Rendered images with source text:

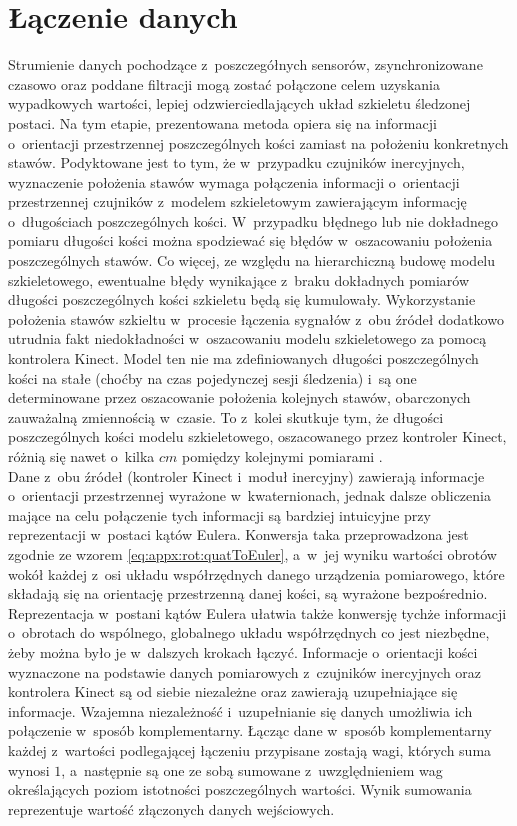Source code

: \section{Łączenie danych}

Strumienie danych pochodzące z~poszczegółnych sensorów, zsynchronizowane czasowo oraz poddane filtracji mogą zostać połączone celem uzyskania wypadkowych wartości, lepiej odzwierciedlających układ szkieletu śledzonej postaci. Na tym etapie, prezentowana metoda opiera się na informacji o~orientacji przestrzennej poszczególnych kości zamiast na położeniu konkretnych stawów. Podyktowane jest to tym, że w~przypadku czujników inercyjnych, wyznaczenie położenia stawów wymaga połączenia informacji o~orientacji przestrzennej czujników z~modelem szkieletowym zawierającym informację o~długościach poszczególnych kości. W~przypadku błędnego lub nie dokładnego pomiaru długości kości można spodziewać się błędów w~oszacowaniu położenia poszczególnych stawów. Co więcej, ze względu na hierarchiczną budowę modelu szkieletowego, ewentualne błędy wynikające z~braku dokładnych pomiarów długości poszczególnych kości szkieletu będą się kumulowały. 
Wykorzystanie położenia stawów szkieltu w~procesie łączenia sygnałów z~obu źródeł dodatkowo utrudnia fakt niedokładności w~oszacowaniu modelu szkieletowego za pomocą kontrolera Kinect. Model ten nie ma zdefiniowanych długości poszczególnych kości na stałe (choćby na czas pojedynczej sesji śledzenia) i~są one determinowane przez oszacowanie położenia kolejnych stawów, obarczonych zauważalną zmiennością w~czasie. To z~kolei skutkuje tym, że długości poszczególnych kości modelu szkieletowego, oszacowanego przez kontroler Kinect, różnią się nawet o~kilka $cm$ pomiędzy kolejnymi pomiarami .\\

Dane z~obu źródeł (kontroler Kinect i~moduł inercyjny) zawierają informacje o~orientacji przestrzennej wyrażone w~kwaternionach, jednak dalsze obliczenia mające na celu połączenie tych informacji są bardziej intuicyjne przy reprezentacji w~postaci kątów Eulera. Konwersja taka przeprowadzona jest zgodnie ze wzorem \ref{eq:appx:rot:quatToEuler}, a~w~jej wyniku wartości obrotów wokół każdej z~osi układu współrzędnych danego urządzenia pomiarowego, które składają się na orientację przestrzenną danej kości, są wyrażone bezpośrednio. Reprezentacja w~postani kątów Eulera ułatwia także konwersję tychże informacji o~obrotach do wspólnego, globalnego układu współrzędnych co jest niezbędne, żeby można było je w~dalszych krokach łączyć. 
Informacje o~orientacji kości wyznaczone na podstawie danych pomiarowych z~czujników inercyjnych oraz kontrolera Kinect są od siebie niezależne oraz zawierają uzupełniające się informacje. Wzajemna niezależność i~uzupełnianie się danych umożliwia ich połączenie w~sposób komplementarny. Łącząc dane w~sposób komplementarny każdej z~wartości podlegającej łączeniu przypisane zostają wagi, których suma wynosi $1$, a~następnie są one ze sobą sumowane z~uwzględnieniem wag określających poziom istotności poszczególnych wartości. Wynik sumowania reprezentuje wartość złączonych danych wejściowych. \\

The task ->
When you reproduce the entries above, keep every word exact and leave the images out.

Your response ->
Source code

: \section{Łączenie danych}

Strumienie danych pochodzące z~poszczegółnych sensorów, zsynchronizowane czasowo oraz poddane filtracji mogą zostać połączone celem uzyskania wypadkowych wartości, lepiej odzwierciedlających układ szkieletu śledzonej postaci. Na tym etapie, prezentowana metoda opiera się na informacji o~orientacji przestrzennej poszczególnych kości zamiast na położeniu konkretnych stawów. Podyktowane jest to tym, że w~przypadku czujników inercyjnych, wyznaczenie położenia stawów wymaga połączenia informacji o~orientacji przestrzennej czujników z~modelem szkieletowym zawierającym informację o~długościach poszczególnych kości. W~przypadku błędnego lub nie dokładnego pomiaru długości kości można spodziewać się błędów w~oszacowaniu położenia poszczególnych stawów. Co więcej, ze względu na hierarchiczną budowę modelu szkieletowego, ewentualne błędy wynikające z~braku dokładnych pomiarów długości poszczególnych kości szkieletu będą się kumulowały. 
Wykorzystanie położenia stawów szkieltu w~procesie łączenia sygnałów z~obu źródeł dodatkowo utrudnia fakt niedokładności w~oszacowaniu modelu szkieletowego za pomocą kontrolera Kinect. Model ten nie ma zdefiniowanych długości poszczególnych kości na stałe (choćby na czas pojedynczej sesji śledzenia) i~są one determinowane przez oszacowanie położenia kolejnych stawów, obarczonych zauważalną zmiennością w~czasie. To z~kolei skutkuje tym, że długości poszczególnych kości modelu szkieletowego, oszacowanego przez kontroler Kinect, różnią się nawet o~kilka $cm$ pomiędzy kolejnymi pomiarami .\\

Dane z~obu źródeł (kontroler Kinect i~moduł inercyjny) zawierają informacje o~orientacji przestrzennej wyrażone w~kwaternionach, jednak dalsze obliczenia mające na celu połączenie tych informacji są bardziej intuicyjne przy reprezentacji w~postaci kątów Eulera. Konwersja taka przeprowadzona jest zgodnie ze wzorem \ref{eq:appx:rot:quatToEuler}, a~w~jej wyniku wartości obrotów wokół każdej z~osi układu współrzędnych danego urządzenia pomiarowego, które składają się na orientację przestrzenną danej kości, są wyrażone bezpośrednio. Reprezentacja w~postani kątów Eulera ułatwia także konwersję tychże informacji o~obrotach do wspólnego, globalnego układu współrzędnych co jest niezbędne, żeby można było je w~dalszych krokach łączyć. 
Informacje o~orientacji kości wyznaczone na podstawie danych pomiarowych z~czujników inercyjnych oraz kontrolera Kinect są od siebie niezależne oraz zawierają uzupełniające się informacje. Wzajemna niezależność i~uzupełnianie się danych umożliwia ich połączenie w~sposób komplementarny. Łącząc dane w~sposób komplementarny każdej z~wartości podlegającej łączeniu przypisane zostają wagi, których suma wynosi $1$, a~następnie są one ze sobą sumowane z~uwzględnieniem wag określających poziom istotności poszczególnych wartości. Wynik sumowania reprezentuje wartość złączonych danych wejściowych. \\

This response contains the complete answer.